Presently 430,000 deaths each year are related to tobacco. Exposure to environmental tobacco smoke (ETS) is a well known fact, it has been reported that 87.9% of children and adult non-users of tobacco had detectable serum levels of the nicotine metabolite "cotinine" as a result to tobacco smoke exposure. The excess risk to develop lung cancer for women that do not smoke but which are exposed to ETS, has been estimated as 1 to 2% of that in smokers.

Moderate to severe periodontitis is found in 25.7% of cigarette smokers, 20.2% of former cigarette smokers and 13.1% of non-smokers. The difference in prevalence of periodontal disease for these three groups is statistically significant. The prevalence of moderate and severe periodontitis in current or former cigar/pipe smokers is estimated at 17.6%.

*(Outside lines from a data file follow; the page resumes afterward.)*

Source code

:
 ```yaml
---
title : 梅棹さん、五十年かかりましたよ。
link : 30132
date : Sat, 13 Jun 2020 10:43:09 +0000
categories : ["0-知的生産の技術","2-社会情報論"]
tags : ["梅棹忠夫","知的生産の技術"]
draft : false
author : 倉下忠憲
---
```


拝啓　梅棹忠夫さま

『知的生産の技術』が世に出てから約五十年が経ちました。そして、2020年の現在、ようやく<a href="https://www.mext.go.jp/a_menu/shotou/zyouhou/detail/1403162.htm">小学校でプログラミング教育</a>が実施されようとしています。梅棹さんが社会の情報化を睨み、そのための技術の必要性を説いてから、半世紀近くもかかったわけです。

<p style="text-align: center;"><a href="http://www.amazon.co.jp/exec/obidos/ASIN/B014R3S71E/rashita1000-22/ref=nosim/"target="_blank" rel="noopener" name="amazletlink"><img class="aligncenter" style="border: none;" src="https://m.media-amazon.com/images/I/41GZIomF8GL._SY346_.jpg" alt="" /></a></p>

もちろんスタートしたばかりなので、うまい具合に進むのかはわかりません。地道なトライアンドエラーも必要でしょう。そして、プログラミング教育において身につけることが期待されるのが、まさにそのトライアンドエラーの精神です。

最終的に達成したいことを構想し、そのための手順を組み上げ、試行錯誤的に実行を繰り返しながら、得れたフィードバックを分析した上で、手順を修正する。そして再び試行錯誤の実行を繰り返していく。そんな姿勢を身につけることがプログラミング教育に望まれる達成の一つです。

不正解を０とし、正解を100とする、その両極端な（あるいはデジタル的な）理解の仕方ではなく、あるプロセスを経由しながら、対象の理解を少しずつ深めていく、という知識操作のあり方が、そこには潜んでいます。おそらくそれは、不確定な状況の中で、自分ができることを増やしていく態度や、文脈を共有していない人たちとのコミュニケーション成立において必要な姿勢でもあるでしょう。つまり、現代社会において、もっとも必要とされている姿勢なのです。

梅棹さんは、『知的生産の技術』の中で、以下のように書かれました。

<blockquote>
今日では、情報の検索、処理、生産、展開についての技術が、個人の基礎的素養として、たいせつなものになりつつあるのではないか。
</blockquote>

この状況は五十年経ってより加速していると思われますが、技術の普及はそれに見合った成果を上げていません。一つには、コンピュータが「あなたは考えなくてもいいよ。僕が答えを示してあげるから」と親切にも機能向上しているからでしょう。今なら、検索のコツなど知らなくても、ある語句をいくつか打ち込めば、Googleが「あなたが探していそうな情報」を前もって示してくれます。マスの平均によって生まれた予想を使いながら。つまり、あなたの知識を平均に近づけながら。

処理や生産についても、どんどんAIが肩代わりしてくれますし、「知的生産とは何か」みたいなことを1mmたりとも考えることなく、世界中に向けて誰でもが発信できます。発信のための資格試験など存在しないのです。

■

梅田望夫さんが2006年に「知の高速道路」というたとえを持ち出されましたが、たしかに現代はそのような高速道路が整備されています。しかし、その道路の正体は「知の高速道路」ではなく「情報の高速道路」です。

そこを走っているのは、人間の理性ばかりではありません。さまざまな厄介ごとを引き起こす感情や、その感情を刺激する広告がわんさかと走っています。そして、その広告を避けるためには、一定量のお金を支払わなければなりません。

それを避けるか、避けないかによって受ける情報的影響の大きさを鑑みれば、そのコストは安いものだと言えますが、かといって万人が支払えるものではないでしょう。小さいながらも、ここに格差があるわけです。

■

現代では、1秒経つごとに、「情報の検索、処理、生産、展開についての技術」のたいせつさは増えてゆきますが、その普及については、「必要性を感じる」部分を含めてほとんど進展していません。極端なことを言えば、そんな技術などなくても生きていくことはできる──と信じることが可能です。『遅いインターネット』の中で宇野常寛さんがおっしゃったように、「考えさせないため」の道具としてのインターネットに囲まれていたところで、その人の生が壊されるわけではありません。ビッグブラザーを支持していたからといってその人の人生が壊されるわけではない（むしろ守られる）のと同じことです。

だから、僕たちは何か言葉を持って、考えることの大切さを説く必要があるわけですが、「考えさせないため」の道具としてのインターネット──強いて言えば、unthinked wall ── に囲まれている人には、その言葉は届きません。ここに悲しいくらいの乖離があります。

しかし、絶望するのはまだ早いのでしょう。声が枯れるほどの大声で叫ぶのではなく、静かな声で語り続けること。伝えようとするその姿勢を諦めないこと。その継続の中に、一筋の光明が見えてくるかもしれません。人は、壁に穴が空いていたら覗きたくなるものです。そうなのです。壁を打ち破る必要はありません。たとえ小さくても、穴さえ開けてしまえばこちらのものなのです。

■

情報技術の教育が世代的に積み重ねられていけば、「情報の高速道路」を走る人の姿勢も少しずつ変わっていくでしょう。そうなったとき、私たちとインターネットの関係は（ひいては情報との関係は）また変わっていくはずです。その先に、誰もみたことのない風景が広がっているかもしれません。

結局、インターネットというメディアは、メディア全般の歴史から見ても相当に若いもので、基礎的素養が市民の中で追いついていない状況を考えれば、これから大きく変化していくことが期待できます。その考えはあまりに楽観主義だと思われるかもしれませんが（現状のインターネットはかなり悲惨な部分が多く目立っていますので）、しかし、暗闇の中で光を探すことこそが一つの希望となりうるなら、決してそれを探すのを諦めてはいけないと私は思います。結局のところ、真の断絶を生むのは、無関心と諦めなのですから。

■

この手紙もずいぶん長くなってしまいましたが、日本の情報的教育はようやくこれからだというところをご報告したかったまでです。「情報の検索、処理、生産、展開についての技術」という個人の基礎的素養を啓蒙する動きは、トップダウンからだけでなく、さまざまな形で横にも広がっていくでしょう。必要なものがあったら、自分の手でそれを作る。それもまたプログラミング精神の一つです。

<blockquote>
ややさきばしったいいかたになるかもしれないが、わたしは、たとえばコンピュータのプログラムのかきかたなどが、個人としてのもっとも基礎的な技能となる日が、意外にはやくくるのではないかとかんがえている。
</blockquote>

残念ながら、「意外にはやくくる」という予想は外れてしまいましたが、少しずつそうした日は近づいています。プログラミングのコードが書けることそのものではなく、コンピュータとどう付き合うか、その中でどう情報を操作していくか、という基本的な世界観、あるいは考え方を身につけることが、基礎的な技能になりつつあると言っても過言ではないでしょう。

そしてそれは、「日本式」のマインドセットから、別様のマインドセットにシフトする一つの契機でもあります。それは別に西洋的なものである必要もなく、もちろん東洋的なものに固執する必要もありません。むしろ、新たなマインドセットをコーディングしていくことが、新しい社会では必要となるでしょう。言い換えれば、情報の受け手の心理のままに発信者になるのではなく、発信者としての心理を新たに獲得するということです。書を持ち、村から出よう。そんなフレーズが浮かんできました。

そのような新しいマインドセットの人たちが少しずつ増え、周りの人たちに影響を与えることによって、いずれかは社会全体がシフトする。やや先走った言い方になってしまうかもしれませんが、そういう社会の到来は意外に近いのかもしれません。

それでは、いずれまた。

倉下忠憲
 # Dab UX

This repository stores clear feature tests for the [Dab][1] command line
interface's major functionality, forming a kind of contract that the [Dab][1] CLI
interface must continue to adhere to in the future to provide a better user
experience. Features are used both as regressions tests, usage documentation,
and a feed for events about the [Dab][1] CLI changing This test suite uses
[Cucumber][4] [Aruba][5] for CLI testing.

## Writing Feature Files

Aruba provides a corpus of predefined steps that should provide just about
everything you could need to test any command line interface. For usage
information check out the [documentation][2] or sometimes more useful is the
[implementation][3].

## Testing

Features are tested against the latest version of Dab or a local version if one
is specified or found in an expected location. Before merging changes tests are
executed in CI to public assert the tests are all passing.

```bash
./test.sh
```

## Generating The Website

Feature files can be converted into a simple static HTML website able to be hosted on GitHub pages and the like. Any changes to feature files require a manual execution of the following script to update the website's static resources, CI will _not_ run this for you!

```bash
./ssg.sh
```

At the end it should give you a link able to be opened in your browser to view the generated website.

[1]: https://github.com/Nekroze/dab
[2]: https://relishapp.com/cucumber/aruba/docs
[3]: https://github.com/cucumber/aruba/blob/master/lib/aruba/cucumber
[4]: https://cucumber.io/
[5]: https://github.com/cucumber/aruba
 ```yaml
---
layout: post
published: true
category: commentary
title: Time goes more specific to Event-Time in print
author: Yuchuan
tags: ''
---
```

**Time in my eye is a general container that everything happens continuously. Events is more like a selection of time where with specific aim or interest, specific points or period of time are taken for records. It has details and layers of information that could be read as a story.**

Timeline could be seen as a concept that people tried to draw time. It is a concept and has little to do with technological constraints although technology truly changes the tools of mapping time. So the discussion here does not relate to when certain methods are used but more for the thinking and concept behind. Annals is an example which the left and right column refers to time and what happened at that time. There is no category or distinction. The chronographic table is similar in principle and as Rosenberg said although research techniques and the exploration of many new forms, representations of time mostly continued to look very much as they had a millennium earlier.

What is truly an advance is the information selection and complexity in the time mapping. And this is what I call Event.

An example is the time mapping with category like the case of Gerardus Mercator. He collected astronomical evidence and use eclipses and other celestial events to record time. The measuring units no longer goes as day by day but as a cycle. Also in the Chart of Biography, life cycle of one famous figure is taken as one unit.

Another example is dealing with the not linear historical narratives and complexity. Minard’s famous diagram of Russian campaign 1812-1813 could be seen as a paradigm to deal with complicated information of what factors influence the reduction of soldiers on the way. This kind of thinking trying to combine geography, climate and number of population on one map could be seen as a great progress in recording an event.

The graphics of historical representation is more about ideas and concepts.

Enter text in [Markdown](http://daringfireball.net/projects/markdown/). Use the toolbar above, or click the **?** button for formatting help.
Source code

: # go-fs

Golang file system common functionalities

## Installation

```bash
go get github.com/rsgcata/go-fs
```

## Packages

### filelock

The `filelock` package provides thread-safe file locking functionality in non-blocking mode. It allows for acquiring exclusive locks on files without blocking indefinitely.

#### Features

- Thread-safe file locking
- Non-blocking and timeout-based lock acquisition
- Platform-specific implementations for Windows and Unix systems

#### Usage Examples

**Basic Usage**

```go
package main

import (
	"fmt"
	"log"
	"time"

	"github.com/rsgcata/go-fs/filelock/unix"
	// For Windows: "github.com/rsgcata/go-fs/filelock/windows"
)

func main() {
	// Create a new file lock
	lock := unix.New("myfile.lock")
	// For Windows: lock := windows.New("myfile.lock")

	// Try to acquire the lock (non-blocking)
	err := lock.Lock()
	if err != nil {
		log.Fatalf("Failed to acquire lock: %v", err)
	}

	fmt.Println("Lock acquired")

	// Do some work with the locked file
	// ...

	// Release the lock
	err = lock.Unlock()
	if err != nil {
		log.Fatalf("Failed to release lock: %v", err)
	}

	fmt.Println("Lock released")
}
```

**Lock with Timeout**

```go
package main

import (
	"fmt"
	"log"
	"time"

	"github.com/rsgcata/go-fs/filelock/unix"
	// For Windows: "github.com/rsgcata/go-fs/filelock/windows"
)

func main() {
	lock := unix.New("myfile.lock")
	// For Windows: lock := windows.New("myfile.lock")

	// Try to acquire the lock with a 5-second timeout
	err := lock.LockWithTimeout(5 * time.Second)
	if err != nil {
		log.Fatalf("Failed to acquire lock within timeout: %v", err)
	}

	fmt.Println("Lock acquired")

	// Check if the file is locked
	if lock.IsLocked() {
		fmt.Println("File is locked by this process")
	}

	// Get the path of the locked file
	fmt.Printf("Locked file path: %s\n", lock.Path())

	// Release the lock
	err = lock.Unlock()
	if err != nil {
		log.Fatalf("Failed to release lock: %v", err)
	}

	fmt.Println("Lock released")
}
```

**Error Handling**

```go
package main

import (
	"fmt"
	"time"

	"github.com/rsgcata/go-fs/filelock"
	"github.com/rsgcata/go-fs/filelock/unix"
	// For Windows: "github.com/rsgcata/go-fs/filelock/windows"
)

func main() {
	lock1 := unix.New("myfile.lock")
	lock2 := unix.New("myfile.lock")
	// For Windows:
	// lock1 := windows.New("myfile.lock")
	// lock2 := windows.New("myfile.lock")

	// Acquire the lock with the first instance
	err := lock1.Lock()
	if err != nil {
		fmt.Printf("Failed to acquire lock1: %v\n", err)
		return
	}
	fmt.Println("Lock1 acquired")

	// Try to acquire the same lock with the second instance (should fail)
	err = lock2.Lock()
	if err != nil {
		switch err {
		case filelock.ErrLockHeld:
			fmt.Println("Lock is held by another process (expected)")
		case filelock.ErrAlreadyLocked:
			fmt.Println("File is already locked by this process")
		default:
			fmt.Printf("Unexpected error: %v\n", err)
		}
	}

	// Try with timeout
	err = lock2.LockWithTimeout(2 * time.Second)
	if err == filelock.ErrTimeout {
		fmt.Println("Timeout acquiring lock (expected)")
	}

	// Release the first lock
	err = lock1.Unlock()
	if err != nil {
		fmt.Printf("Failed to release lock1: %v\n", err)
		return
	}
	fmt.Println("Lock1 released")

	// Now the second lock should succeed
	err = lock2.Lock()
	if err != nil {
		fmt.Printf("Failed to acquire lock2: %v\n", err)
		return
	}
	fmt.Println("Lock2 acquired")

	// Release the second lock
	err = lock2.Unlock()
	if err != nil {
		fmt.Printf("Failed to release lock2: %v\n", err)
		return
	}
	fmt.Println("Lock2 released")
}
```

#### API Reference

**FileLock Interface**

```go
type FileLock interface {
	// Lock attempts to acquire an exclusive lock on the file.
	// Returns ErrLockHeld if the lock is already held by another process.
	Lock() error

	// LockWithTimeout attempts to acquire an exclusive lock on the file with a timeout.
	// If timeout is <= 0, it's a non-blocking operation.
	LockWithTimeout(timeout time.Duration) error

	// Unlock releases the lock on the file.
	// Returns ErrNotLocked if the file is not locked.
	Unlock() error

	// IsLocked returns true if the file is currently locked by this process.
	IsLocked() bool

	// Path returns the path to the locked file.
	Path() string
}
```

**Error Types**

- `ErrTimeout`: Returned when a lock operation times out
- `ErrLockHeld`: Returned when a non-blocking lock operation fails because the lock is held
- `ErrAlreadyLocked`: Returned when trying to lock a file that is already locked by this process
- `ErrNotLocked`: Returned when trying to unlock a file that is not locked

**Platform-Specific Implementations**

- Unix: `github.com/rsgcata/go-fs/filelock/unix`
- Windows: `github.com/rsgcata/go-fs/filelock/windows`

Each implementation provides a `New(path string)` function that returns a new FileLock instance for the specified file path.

Tobacco and Precancerous Lesions

The most common precancerous lesions of the oral mucosas are leukoplakia (white plaque) and erythroplasia (red patch). It should be stated that not all white or red oral mucosal lesions are precancerous but because of the possibility of having a premalignant potential, all of them should be carefully evaluated and if deemed necessary, a biopsy should be performed. Leukoplakia has being described as a white plaque of the oral mucosas that cannot be scraped and that histologically does not resemble or represent any of the well known diseases that also manifest clinically as a white plaque such as lichen planus, candidiasis, etc. Some of these white lesions can be a consequence to trauma and histologically are diagnosed as hyperkeratosis. In such cases there is a history of trauma or a direct relationship of the white lesion with a broken denture or a broken tooth. Leukoplakia is also found in the oral mucosas of some heavy smokers. The direct relationship of leukoplakia and tobacco smoking has not been proved but it is most certainly a by-product of chewing tobacco.

FIGURE 1.

The photo to the left depicts a leukoplakia on the left lateral border of the tongue of a non-smoker patient. Note the milky-white color. The mandibular teeth on that side had rough edges and the lesion might have been the result of trauma. The photo to the right is from a 2 pack a day smoker. Areas of leukoplakia are present on the buccal mucosa, tongue and palate. Note the elevated and nodular appearance of the buccal mucosa lesion. Also note some areas of dark pigmentation on the tongue produced by the tobacco smoke.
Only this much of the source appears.